─── Data shown ───

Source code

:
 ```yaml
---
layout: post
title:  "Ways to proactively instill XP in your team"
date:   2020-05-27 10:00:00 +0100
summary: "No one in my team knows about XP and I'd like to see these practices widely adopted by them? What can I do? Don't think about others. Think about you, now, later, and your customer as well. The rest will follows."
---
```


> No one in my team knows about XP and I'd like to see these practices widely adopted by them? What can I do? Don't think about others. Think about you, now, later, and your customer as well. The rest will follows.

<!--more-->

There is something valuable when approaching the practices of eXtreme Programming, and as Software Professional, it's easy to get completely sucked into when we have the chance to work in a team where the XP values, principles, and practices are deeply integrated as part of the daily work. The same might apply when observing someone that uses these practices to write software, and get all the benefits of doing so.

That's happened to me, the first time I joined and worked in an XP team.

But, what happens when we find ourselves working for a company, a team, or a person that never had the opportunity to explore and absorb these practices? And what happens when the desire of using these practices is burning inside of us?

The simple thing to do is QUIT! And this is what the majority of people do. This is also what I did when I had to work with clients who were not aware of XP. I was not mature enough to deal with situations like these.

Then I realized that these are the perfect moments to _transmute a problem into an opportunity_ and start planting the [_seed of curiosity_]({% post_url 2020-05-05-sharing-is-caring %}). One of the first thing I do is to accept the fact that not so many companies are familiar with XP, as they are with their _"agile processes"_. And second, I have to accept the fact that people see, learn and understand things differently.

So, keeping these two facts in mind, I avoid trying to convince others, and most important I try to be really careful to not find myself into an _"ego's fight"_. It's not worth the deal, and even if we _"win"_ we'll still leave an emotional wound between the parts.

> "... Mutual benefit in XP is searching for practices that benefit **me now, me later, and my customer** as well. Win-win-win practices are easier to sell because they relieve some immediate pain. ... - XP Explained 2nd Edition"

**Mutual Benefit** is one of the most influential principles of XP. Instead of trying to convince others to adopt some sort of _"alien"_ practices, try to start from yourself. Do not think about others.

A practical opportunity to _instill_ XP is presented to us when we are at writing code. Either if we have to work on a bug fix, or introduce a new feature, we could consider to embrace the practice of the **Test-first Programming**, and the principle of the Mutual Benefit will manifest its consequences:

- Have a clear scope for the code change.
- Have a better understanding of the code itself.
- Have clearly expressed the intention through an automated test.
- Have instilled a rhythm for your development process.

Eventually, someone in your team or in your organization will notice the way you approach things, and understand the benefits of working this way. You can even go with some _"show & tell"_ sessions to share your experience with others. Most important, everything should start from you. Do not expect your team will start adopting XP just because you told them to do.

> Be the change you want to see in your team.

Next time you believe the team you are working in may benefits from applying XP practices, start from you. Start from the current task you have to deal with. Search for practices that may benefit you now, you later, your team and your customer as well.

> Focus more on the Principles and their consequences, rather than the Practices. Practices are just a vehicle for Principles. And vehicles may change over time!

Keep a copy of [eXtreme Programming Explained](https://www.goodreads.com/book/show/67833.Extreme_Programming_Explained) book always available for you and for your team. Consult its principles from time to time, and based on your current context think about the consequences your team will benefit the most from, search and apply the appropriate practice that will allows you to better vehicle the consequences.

───

| Your goal |
Reproduce, line for line, the material, starting at its first line, and end once the line holding "That's happened to" has been output.

| Answer to the exercise |
Source code

:
 ```yaml
---
layout: post
title:  "Ways to proactively instill XP in your team"
date:   2020-05-27 10:00:00 +0100
summary: "No one in my team knows about XP and I'd like to see these practices widely adopted by them? What can I do? Don't think about others. Think about you, now, later, and your customer as well. The rest will follows."
---
```


> No one in my team knows about XP and I'd like to see these practices widely adopted by them? What can I do? Don't think about others. Think about you, now, later, and your customer as well. The rest will follows.

<!--more-->

There is something valuable when approaching the practices of eXtreme Programming, and as Software Professional, it's easy to get completely sucked into when we have the chance to work in a team where the XP values, principles, and practices are deeply integrated as part of the daily work. The same might apply when observing someone that uses these practices to write software, and get all the benefits of doing so.

That's happened to me, the first time I joined and worked in an XP team.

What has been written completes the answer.